Le directeur de la Cnam, Thomas Fatôme, l’a annoncé aux partenaires conventionnels. La troisième grande réunion multilatérale programmée le 25 janvier ne sera pas la date butoir de signature de la future convention médicale, mais probablement celle qui devrait dévoiler le montant de l’enveloppe dévolue aux principales revalorisations, même si les négociations peuvent toujours se prolonger.
C’est à ce moment « qu’on entrera vraiment dans le dur », analysent, unanimes, les leaders syndicaux. Certains redoutent déjà que le montant final proposé ne soit pas supérieur à celui mis sur la table début 2023, lors du round précédent, ayant viré au fiasco, lorsque les syndicats avaient claqué la porte des négos. Pour mémoire, l’investissement au titre de l’ensemble des mesures était alors évalué à 1,5 milliard d'euros. Une enveloppe déjà jugée insuffisante par la profession. « Et elle est maintenant amputée par le passage à 26,50 euros de la consultation, depuis novembre, que prévoyait le règlement arbitral », analyse le Dr Luc Duquesnel, chef de file des généralistes de la CSMF.

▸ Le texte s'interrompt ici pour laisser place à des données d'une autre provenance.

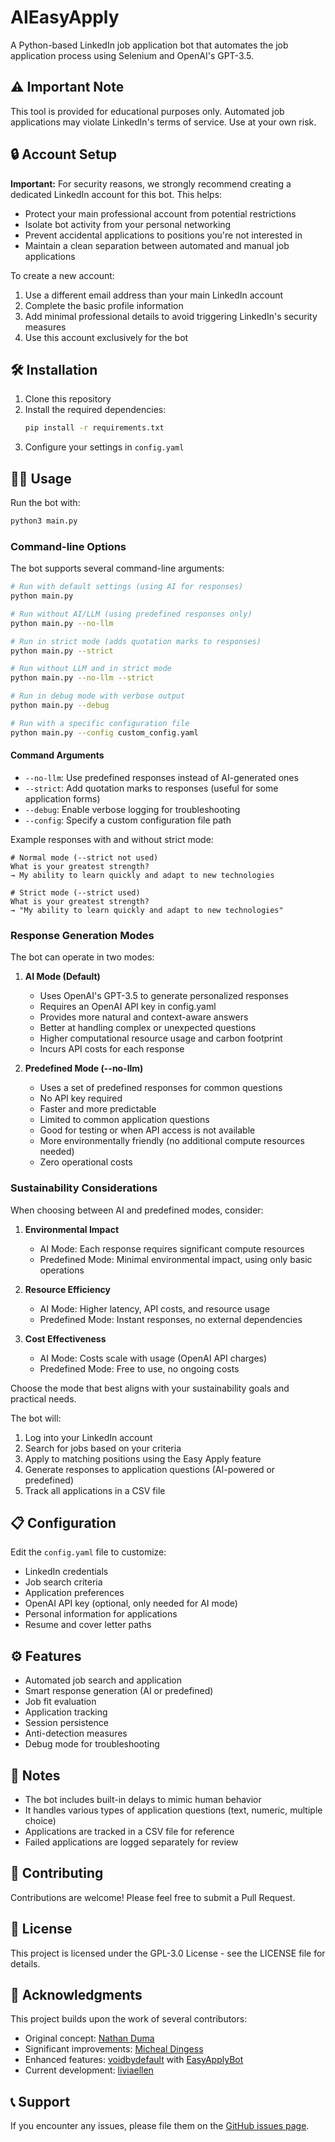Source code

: # AIEasyApply

A Python-based LinkedIn job application bot that automates the job application process using Selenium and OpenAI's GPT-3.5.

## ⚠️ Important Note

This tool is provided for educational purposes only. Automated job applications may violate LinkedIn's terms of service. Use at your own risk.

## 🔒 Account Setup

**Important:** For security reasons, we strongly recommend creating a dedicated LinkedIn account for this bot. This helps:

- Protect your main professional account from potential restrictions
- Isolate bot activity from your personal networking
- Prevent accidental applications to positions you're not interested in
- Maintain a clean separation between automated and manual job applications

To create a new account:
1. Use a different email address than your main LinkedIn account
2. Complete the basic profile information
3. Add minimal professional details to avoid triggering LinkedIn's security measures
4. Use this account exclusively for the bot

## 🛠️ Installation

1. Clone this repository
2. Install the required dependencies:
   ```bash
   pip install -r requirements.txt
   ```
3. Configure your settings in `config.yaml`

## 🏃‍♂️ Usage

Run the bot with:

```bash
python3 main.py
```

### Command-line Options

The bot supports several command-line arguments:

```bash
# Run with default settings (using AI for responses)
python main.py

# Run without AI/LLM (using predefined responses only)
python main.py --no-llm

# Run in strict mode (adds quotation marks to responses)
python main.py --strict

# Run without LLM and in strict mode
python main.py --no-llm --strict

# Run in debug mode with verbose output
python main.py --debug

# Run with a specific configuration file
python main.py --config custom_config.yaml
```

#### Command Arguments

- `--no-llm`: Use predefined responses instead of AI-generated ones
- `--strict`: Add quotation marks to responses (useful for some application forms)
- `--debug`: Enable verbose logging for troubleshooting
- `--config`: Specify a custom configuration file path

Example responses with and without strict mode:

```
# Normal mode (--strict not used)
What is your greatest strength?
→ My ability to learn quickly and adapt to new technologies

# Strict mode (--strict used)
What is your greatest strength?
→ "My ability to learn quickly and adapt to new technologies"
```

### Response Generation Modes

The bot can operate in two modes:

1. **AI Mode (Default)**
   - Uses OpenAI's GPT-3.5 to generate personalized responses
   - Requires an OpenAI API key in config.yaml
   - Provides more natural and context-aware answers
   - Better at handling complex or unexpected questions
   - Higher computational resource usage and carbon footprint
   - Incurs API costs for each response

2. **Predefined Mode (--no-llm)**
   - Uses a set of predefined responses for common questions
   - No API key required
   - Faster and more predictable
   - Limited to common application questions
   - Good for testing or when API access is not available
   - More environmentally friendly (no additional compute resources needed)
   - Zero operational costs

### Sustainability Considerations

When choosing between AI and predefined modes, consider:

1. **Environmental Impact**
   - AI Mode: Each response requires significant compute resources
   - Predefined Mode: Minimal environmental impact, using only basic operations

2. **Resource Efficiency**
   - AI Mode: Higher latency, API costs, and resource usage
   - Predefined Mode: Instant responses, no external dependencies

3. **Cost Effectiveness**
   - AI Mode: Costs scale with usage (OpenAI API charges)
   - Predefined Mode: Free to use, no ongoing costs

Choose the mode that best aligns with your sustainability goals and practical needs.

The bot will:
1. Log into your LinkedIn account
2. Search for jobs based on your criteria
3. Apply to matching positions using the Easy Apply feature
4. Generate responses to application questions (AI-powered or predefined)
5. Track all applications in a CSV file

## 📋 Configuration

Edit the `config.yaml` file to customize:
- LinkedIn credentials
- Job search criteria
- Application preferences
- OpenAI API key (optional, only needed for AI mode)
- Personal information for applications
- Resume and cover letter paths

## ⚙️ Features

- Automated job search and application
- Smart response generation (AI or predefined)
- Job fit evaluation
- Application tracking
- Session persistence
- Anti-detection measures
- Debug mode for troubleshooting

## 📝 Notes

- The bot includes built-in delays to mimic human behavior
- It handles various types of application questions (text, numeric, multiple choice)
- Applications are tracked in a CSV file for reference
- Failed applications are logged separately for review

## 🤝 Contributing

Contributions are welcome! Please feel free to submit a Pull Request.

## 📜 License

This project is licensed under the GPL-3.0 License - see the LICENSE file for details.

## 🙏 Acknowledgments

This project builds upon the work of several contributors:

- Original concept: [Nathan Duma](https://github.com/NathanDuma)
- Significant improvements: [Micheal Dingess](https://github.com/madingess/)
- Enhanced features: [voidbydefault](https://github.com/voidbydefault) with [EasyApplyBot](https://github.com/voidbydefault/EasyApplyBot)
- Current development: [liviaellen](https://github.com/liviaellen)

## 📞 Support

If you encounter any issues, please file them on the [GitHub issues page](https://github.com/liviaellen/AIEasyApply/issues).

Dans ce contexte, une autre question commence à être source de crispations, celle de l’équilibre financier entre les médecins généralistes et les spécialistes. De fait, le passage inconditionnel de la consultation de référence à 30 euros amputerait une bonne partie des marges de manœuvre des autres spécialités cliniques et techniques. « On voit bien que c’est une convention qui veut mettre en avant les médecins traitants, confie le Dr Bruno Perrouty, président des spécialistes de la CSMF. Mais il faut que la convention soit équilibrée, même si nous savons que ce ne sera pas exactement un équilibre à 50/50 ». Mais hors de question de ne ramasser que des miettes.
Spécialistes : un enjeu sur la CCAM
« Nous voulons que la convention garantisse une augmentation pour l’ensemble des spécialités et pas uniquement pour la médecine générale car nous avons tous été gravement impactés par l’inflation », met en garde la Dr Sophie Bauer, présidente du SML, qui déroule son menu pour les spés. « On a un enjeu majeur sur la classification commune des actes médicaux (CCAM), sur l’avis ponctuel de consultant (APC), sur certaines consultations longues et complexes qu’on veut instaurer, ainsi que certains cumuls de cotations NGAP/CCAM », détaille la chirurgienne thoracique.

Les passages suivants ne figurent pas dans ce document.